Find every line of the records that has "will" and return it.

Source texts of formatted documents:
—————

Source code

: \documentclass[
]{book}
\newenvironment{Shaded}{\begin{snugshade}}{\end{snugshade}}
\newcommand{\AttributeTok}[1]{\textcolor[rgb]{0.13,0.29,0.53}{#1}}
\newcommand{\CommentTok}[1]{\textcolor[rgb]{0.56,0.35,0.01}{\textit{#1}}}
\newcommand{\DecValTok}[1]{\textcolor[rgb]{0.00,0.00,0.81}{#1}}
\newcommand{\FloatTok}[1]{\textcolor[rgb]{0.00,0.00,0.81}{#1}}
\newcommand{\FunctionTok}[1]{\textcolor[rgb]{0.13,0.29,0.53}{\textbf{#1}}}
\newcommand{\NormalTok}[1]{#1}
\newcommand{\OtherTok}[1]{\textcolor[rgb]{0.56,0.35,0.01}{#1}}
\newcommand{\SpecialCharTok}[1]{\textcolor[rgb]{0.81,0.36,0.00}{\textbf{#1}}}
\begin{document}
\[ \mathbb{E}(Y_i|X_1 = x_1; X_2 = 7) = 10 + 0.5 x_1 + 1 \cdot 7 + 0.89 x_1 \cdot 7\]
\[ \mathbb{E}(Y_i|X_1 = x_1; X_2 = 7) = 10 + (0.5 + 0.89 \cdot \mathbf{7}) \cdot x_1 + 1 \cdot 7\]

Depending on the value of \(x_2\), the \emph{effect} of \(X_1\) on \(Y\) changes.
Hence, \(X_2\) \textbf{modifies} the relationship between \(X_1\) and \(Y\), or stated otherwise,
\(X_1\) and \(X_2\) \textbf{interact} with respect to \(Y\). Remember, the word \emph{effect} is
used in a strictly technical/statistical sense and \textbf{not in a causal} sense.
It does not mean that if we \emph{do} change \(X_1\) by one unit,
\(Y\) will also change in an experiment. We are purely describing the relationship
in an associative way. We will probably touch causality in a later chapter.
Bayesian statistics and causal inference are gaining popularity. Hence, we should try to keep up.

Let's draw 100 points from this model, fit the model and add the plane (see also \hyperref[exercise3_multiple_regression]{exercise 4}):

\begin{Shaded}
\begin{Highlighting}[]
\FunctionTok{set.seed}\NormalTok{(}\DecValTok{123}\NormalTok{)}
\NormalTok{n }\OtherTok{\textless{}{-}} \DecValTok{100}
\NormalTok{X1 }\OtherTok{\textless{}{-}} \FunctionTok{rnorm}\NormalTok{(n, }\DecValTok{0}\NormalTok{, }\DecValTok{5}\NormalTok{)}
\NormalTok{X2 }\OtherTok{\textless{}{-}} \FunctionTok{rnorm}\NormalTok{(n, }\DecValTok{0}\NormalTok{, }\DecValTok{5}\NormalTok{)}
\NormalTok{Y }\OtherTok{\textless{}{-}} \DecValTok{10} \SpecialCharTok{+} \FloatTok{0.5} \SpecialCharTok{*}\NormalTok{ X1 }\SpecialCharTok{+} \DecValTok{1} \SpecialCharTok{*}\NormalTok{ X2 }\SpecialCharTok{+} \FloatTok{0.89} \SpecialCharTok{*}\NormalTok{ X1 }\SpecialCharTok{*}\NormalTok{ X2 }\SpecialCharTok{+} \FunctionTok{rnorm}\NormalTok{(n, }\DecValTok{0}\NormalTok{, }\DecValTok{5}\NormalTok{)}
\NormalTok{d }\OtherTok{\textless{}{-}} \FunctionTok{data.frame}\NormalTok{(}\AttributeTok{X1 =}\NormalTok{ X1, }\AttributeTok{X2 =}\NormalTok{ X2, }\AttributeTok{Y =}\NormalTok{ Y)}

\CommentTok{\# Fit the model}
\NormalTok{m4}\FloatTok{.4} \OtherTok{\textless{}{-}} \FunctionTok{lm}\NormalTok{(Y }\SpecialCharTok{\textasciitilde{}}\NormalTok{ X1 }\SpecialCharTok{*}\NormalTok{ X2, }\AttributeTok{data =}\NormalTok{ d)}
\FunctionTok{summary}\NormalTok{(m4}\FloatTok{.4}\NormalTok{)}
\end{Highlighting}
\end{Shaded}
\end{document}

—————

## ANSWER FOR THE TASK:
\(Y\) will also change in an experiment. We are purely describing the relationship
in an associative way. We will probably touch causality in a later chapter.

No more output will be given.